» **Information given**:
= = = =

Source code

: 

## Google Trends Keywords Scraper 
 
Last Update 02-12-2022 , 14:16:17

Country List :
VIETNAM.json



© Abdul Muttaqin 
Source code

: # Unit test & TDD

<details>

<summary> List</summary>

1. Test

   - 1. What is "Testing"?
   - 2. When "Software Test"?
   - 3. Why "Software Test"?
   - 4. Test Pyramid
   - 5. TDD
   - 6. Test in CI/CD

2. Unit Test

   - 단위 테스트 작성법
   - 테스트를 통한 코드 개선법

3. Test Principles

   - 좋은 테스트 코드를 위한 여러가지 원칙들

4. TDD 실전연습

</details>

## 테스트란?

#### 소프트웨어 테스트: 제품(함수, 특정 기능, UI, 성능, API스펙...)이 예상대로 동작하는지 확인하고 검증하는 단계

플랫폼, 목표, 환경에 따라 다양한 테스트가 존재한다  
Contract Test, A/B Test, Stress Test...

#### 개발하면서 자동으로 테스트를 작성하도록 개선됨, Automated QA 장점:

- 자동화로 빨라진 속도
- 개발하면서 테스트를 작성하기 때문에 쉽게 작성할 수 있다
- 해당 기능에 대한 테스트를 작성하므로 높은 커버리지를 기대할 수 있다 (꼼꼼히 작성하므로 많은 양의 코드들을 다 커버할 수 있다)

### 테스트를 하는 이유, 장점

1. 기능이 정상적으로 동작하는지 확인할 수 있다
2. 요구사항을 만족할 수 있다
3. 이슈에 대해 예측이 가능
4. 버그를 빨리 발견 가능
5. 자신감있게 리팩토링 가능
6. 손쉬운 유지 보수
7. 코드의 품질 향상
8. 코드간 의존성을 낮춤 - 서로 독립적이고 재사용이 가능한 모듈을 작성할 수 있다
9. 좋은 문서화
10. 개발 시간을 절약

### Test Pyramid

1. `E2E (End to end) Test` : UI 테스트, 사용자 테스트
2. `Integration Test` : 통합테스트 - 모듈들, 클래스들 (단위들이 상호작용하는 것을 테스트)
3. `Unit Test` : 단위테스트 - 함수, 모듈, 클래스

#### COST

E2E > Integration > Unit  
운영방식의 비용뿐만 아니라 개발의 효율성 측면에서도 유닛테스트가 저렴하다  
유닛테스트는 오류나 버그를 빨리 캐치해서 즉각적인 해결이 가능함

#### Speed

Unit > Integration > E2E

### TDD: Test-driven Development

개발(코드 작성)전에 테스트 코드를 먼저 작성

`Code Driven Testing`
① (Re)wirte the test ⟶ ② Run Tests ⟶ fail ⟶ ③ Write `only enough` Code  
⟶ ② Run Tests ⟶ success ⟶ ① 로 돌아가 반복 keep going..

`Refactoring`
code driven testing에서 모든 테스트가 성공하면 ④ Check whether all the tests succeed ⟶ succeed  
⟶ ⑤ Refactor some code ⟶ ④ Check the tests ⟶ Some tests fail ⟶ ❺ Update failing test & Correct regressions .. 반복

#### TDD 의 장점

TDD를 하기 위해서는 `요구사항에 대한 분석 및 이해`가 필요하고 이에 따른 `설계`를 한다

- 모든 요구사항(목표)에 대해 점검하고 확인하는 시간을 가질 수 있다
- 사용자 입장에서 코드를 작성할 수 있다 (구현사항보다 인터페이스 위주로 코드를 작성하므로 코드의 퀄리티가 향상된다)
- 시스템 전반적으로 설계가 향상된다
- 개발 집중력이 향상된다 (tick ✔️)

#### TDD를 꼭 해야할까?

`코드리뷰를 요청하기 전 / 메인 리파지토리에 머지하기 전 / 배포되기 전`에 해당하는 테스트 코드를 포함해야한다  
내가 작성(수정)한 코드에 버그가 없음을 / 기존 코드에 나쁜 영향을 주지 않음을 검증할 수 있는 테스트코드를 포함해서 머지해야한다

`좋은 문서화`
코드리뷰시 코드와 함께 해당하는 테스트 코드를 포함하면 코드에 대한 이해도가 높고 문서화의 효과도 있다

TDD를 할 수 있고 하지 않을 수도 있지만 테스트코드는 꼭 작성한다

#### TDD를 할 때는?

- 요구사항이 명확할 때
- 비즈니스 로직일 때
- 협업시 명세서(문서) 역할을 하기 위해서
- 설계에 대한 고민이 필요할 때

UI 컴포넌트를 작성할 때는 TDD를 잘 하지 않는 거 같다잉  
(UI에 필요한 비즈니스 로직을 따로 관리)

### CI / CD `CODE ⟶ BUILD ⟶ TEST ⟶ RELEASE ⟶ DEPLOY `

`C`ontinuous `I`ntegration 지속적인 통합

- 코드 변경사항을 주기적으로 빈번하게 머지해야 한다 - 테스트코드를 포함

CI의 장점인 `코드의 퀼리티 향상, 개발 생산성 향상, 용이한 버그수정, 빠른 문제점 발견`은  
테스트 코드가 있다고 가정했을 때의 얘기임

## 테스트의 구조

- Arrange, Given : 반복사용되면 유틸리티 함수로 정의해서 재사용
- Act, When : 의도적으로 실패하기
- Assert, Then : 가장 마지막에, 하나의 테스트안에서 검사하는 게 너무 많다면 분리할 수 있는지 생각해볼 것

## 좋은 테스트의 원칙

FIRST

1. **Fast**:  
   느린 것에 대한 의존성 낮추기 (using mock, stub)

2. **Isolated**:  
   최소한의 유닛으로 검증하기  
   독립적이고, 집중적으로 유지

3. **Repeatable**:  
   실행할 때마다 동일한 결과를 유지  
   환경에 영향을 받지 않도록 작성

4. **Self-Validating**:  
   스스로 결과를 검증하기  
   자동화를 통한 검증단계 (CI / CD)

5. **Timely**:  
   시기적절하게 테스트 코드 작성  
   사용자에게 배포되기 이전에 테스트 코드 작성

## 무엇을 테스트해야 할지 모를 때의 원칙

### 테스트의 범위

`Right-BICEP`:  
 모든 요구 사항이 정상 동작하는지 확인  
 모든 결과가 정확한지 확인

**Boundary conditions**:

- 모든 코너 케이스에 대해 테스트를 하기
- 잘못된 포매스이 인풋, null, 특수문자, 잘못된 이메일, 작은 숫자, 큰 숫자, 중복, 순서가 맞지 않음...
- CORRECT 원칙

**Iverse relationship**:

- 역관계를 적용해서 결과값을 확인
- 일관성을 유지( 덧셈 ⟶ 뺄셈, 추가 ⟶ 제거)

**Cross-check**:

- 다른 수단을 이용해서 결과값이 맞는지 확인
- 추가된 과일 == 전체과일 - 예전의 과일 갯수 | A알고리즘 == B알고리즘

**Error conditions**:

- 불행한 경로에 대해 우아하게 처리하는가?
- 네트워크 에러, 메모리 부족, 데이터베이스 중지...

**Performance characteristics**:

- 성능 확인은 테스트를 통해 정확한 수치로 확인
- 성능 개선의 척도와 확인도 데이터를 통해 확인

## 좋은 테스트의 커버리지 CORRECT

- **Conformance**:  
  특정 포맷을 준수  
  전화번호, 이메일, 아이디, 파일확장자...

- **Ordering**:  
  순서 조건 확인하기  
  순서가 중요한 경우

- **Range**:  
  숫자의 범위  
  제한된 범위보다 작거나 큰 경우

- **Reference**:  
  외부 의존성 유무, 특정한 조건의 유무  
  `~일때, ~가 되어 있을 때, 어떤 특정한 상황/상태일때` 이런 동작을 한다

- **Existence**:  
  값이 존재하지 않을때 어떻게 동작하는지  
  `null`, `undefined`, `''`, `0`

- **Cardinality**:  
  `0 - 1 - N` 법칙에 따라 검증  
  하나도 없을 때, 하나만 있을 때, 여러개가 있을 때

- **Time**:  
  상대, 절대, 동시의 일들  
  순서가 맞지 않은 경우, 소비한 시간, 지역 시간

= = = =

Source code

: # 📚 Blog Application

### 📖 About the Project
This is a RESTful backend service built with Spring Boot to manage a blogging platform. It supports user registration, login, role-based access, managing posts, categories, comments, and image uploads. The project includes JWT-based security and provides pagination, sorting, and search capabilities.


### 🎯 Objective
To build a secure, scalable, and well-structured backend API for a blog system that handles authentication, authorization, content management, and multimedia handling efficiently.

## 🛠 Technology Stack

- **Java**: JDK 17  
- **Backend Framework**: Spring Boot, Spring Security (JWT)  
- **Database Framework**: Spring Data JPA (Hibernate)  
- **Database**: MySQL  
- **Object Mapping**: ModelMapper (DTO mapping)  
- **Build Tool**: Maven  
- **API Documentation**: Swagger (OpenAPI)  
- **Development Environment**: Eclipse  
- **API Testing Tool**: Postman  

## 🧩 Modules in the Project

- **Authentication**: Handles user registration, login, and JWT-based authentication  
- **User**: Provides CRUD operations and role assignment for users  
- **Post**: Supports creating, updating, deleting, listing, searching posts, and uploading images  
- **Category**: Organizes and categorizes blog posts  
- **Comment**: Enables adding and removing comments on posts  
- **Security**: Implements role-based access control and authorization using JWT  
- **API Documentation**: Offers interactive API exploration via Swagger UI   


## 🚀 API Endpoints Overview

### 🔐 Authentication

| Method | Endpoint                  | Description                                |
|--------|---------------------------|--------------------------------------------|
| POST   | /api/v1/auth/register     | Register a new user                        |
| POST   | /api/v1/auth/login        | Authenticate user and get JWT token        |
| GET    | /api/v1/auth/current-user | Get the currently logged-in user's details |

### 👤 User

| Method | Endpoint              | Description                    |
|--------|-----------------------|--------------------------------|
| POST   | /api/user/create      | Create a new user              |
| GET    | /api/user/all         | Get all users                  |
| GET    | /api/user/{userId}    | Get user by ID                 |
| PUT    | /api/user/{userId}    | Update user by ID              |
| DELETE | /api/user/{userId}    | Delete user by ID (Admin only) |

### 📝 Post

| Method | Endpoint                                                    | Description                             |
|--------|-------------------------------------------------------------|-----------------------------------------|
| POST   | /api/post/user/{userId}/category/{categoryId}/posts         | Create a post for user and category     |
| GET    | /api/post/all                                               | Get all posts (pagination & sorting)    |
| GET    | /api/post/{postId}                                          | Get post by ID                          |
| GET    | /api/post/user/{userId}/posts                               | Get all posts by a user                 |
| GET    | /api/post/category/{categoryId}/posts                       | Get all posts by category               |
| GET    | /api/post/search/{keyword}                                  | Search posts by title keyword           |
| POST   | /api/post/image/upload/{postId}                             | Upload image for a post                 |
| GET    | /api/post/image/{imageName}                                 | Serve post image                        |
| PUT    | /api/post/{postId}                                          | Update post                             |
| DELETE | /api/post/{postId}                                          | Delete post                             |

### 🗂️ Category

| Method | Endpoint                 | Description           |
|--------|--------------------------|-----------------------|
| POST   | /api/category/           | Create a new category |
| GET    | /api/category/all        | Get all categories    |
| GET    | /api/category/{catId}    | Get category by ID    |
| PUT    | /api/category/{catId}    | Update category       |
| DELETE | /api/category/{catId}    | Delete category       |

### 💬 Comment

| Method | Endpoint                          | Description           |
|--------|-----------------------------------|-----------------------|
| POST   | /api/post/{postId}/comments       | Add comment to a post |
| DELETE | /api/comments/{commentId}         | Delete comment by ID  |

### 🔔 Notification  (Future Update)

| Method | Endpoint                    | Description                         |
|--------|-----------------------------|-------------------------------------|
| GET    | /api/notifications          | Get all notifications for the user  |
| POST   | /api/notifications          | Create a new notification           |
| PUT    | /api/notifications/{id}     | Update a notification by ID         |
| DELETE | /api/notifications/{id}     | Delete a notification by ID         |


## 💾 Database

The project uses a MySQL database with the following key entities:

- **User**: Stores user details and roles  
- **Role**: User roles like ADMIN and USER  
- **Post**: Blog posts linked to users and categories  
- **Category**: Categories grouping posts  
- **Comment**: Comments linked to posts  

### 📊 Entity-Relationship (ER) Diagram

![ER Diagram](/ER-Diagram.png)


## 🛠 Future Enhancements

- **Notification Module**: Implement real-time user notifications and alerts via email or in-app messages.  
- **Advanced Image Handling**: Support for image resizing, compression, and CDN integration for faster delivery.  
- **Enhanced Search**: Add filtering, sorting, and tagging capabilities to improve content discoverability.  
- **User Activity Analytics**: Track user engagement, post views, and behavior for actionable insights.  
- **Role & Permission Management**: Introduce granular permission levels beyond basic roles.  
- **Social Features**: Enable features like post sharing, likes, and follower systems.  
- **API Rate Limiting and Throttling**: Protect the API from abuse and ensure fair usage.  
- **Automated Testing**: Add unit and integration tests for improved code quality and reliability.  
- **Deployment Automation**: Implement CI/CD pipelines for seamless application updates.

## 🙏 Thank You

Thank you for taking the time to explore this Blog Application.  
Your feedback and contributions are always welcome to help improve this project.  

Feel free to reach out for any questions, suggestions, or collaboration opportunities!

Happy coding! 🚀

= = = =

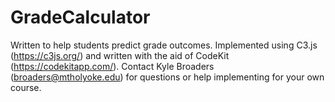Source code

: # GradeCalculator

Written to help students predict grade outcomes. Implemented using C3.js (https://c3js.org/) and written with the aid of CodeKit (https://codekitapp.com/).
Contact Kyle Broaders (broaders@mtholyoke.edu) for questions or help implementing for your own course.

= = = =

» **Problem**:
Quote the listing above, but only from the line that shows "- 일관성을 유지( 덧셈 ⟶ 뺄셈, 추가 ⟶ 제거)" through the line that shows "순서가 맞지 않은 경우, 소비한 시간, 지역 시간".

» **Solution**:
- 일관성을 유지( 덧셈 ⟶ 뺄셈, 추가 ⟶ 제거)

**Cross-check**:

- 다른 수단을 이용해서 결과값이 맞는지 확인
- 추가된 과일 == 전체과일 - 예전의 과일 갯수 | A알고리즘 == B알고리즘

**Error conditions**:

- 불행한 경로에 대해 우아하게 처리하는가?
- 네트워크 에러, 메모리 부족, 데이터베이스 중지...

**Performance characteristics**:

- 성능 확인은 테스트를 통해 정확한 수치로 확인
- 성능 개선의 척도와 확인도 데이터를 통해 확인

## 좋은 테스트의 커버리지 CORRECT

- **Conformance**:  
  특정 포맷을 준수  
  전화번호, 이메일, 아이디, 파일확장자...

- **Ordering**:  
  순서 조건 확인하기  
  순서가 중요한 경우

- **Range**:  
  숫자의 범위  
  제한된 범위보다 작거나 큰 경우

- **Reference**:  
  외부 의존성 유무, 특정한 조건의 유무  
  `~일때, ~가 되어 있을 때, 어떤 특정한 상황/상태일때` 이런 동작을 한다

- **Existence**:  
  값이 존재하지 않을때 어떻게 동작하는지  
  `null`, `undefined`, `''`, `0`

- **Cardinality**:  
  `0 - 1 - N` 법칙에 따라 검증  
  하나도 없을 때, 하나만 있을 때, 여러개가 있을 때

- **Time**:  
  상대, 절대, 동시의 일들  
  순서가 맞지 않은 경우, 소비한 시간, 지역 시간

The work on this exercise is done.